I am old enough to remember when you could buy a nice three-bedroom house, even in California, for under $100K. And if you go back a little before the 1960s, when the bubble really began to take shape, there was a common trend that went back to my fathers and grandfathers era, to wit: a years salary for the average worker was enough to buy a home. When my grandfather got married in 1929 he was able to buy a two story Victorian home with 4 bedrooms in New Jersey (he commuted to NYC) for $2000. In 1950 my father bought a 4 bedroom Colonial with a full attic, 3 baths, a living room, dining room, sun room, breakfast room, kitchen, laundry room and maid’s room, plus a full finished basement, for $25K. He sold it in 1960 for the same price, and bought a new split level in another bedroom community (the now extremely upscale Morristown, NJ) for $35K.
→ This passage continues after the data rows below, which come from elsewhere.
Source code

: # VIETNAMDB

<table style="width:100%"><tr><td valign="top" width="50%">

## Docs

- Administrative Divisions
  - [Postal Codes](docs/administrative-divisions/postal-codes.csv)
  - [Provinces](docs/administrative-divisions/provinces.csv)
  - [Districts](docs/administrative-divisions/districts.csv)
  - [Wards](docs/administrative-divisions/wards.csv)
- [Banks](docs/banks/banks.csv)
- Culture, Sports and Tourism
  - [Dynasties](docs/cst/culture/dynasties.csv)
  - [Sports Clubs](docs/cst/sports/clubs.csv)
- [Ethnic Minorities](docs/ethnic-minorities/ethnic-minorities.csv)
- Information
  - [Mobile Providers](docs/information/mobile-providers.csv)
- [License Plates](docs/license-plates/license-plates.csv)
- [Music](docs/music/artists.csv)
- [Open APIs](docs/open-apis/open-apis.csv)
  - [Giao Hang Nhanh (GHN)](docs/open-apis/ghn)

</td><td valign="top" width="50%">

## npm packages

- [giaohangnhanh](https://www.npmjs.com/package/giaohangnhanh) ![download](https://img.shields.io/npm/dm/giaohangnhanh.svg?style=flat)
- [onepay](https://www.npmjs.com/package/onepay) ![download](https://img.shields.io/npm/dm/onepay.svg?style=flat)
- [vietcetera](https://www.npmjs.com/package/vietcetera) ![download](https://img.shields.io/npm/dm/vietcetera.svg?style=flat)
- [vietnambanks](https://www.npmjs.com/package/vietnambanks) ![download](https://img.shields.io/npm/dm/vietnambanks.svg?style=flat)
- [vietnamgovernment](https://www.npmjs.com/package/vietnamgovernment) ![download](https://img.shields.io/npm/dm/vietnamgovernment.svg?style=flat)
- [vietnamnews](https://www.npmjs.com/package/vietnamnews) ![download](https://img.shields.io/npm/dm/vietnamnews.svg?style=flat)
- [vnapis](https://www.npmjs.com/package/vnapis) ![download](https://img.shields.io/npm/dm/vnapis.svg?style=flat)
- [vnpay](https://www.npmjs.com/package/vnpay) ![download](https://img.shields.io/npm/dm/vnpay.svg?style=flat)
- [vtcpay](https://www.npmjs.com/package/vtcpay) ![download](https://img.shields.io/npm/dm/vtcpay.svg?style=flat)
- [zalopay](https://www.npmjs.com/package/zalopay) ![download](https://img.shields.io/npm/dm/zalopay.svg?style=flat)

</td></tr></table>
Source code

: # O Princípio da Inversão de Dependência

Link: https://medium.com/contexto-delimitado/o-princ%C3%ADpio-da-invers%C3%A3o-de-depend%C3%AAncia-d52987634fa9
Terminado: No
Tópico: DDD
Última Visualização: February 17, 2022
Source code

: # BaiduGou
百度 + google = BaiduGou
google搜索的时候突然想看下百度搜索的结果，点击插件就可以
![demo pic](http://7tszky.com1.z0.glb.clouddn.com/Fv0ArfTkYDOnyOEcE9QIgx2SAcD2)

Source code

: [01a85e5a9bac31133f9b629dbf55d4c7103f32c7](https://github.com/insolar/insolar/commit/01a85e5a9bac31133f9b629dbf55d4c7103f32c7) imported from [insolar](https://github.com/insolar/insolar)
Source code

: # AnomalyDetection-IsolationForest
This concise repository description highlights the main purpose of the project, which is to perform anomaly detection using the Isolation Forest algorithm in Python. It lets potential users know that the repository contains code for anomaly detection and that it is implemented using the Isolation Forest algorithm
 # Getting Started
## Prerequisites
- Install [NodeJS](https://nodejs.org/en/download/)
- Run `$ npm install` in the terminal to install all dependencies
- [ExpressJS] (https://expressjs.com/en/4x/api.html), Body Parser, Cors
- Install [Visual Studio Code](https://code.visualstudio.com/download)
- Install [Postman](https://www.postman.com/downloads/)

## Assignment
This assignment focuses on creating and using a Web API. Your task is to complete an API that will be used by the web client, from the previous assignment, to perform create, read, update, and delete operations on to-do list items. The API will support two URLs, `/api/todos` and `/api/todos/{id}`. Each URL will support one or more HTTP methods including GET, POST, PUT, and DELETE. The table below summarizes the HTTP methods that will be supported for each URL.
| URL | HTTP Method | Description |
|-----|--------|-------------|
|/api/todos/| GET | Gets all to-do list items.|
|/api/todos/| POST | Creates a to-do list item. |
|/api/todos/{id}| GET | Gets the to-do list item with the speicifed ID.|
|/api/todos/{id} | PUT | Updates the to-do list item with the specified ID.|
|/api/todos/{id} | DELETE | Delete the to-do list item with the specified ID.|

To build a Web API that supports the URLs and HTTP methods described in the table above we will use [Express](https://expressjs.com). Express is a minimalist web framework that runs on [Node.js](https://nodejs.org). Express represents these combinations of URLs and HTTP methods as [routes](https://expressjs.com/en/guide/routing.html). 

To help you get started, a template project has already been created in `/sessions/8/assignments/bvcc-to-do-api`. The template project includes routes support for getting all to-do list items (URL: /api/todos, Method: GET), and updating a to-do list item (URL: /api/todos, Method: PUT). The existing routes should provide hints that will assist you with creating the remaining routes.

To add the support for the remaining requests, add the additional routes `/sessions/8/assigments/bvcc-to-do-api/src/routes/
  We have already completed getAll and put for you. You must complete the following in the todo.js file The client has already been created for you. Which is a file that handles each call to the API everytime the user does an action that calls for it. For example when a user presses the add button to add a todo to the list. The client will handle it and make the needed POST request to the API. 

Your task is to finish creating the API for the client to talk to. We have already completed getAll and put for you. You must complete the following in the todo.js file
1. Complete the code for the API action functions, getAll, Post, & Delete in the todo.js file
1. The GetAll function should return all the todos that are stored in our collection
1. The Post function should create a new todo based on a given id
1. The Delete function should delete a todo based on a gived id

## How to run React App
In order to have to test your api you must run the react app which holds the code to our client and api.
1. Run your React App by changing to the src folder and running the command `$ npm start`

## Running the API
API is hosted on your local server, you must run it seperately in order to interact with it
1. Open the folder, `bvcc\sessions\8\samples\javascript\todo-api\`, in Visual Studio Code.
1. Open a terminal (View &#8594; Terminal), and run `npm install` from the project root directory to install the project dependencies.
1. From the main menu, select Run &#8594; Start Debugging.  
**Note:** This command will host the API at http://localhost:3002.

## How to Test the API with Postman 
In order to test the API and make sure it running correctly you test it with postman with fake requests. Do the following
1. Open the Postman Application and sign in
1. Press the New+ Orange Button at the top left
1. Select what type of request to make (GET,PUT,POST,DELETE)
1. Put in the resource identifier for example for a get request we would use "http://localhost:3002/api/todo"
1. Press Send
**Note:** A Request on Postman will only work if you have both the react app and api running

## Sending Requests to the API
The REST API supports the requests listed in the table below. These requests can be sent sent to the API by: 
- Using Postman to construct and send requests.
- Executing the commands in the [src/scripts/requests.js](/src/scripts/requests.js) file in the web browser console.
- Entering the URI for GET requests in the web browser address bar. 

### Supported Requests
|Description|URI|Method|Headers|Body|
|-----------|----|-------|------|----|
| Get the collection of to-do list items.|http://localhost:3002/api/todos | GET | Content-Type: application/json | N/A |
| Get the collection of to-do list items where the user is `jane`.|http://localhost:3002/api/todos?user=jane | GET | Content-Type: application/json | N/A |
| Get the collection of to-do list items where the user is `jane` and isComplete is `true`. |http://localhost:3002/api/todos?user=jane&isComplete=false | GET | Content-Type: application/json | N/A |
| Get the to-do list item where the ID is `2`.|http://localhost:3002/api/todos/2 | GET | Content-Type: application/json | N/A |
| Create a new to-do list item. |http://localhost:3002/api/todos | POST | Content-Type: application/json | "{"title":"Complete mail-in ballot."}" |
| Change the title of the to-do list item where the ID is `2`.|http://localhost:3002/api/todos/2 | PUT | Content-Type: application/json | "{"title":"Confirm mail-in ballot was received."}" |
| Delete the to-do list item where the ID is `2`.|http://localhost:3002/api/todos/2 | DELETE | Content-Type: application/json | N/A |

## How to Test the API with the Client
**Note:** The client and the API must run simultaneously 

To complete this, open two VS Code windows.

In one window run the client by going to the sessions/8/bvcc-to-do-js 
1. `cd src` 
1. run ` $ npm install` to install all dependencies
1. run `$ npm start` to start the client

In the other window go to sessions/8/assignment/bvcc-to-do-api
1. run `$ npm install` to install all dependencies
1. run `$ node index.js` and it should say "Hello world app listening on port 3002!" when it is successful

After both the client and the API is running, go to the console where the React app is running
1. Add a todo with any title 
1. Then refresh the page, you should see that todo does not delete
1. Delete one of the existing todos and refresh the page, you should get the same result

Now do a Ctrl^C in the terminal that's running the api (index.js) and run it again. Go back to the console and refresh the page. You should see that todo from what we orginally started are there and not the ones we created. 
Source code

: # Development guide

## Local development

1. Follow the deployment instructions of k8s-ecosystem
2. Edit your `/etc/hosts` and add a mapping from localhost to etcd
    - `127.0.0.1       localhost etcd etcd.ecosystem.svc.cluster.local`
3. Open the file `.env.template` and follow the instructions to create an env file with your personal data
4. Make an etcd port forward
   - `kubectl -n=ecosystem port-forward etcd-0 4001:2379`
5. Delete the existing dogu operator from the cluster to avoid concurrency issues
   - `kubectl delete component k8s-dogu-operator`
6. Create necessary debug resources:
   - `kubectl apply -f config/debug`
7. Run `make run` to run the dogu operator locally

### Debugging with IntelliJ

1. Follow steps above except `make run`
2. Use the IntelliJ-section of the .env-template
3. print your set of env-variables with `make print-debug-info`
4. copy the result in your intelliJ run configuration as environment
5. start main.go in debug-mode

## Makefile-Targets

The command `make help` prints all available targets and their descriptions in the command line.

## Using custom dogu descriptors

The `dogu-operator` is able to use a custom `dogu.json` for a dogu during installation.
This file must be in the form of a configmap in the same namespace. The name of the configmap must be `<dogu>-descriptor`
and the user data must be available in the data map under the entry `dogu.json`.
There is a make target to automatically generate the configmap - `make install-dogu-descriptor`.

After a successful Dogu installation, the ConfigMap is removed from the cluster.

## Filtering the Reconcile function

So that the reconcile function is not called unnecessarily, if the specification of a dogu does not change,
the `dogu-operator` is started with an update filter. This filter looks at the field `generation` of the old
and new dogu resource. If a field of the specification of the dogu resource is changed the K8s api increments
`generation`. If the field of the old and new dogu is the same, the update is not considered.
Then prices took off. Ten years later he retired, and moved to Annapolis, in Maryland. There he had to pay the enormous sum of $65K for a custom-built waterfront home on the South River with two floors, floor to ceiling windows, and a private dock for his sailboat (and beach).
But wait: that same year I was living in Manhattan in a quaint artsy area called Soho, at 154 Spring Street. Several fellow film makers and I had the top two lofts of a classic 4 story former factory building. We had our own freight elevator. Our rents were $125 for the top floor, and $75 for the 3rd floor, and we have a film studio in one and a sound stage in the other, with room for two apartments. The owner of the building, who lived in Switzerland, was desperate to sell us the whole building. If only. The price was $125K and we had to laugh, it was so high.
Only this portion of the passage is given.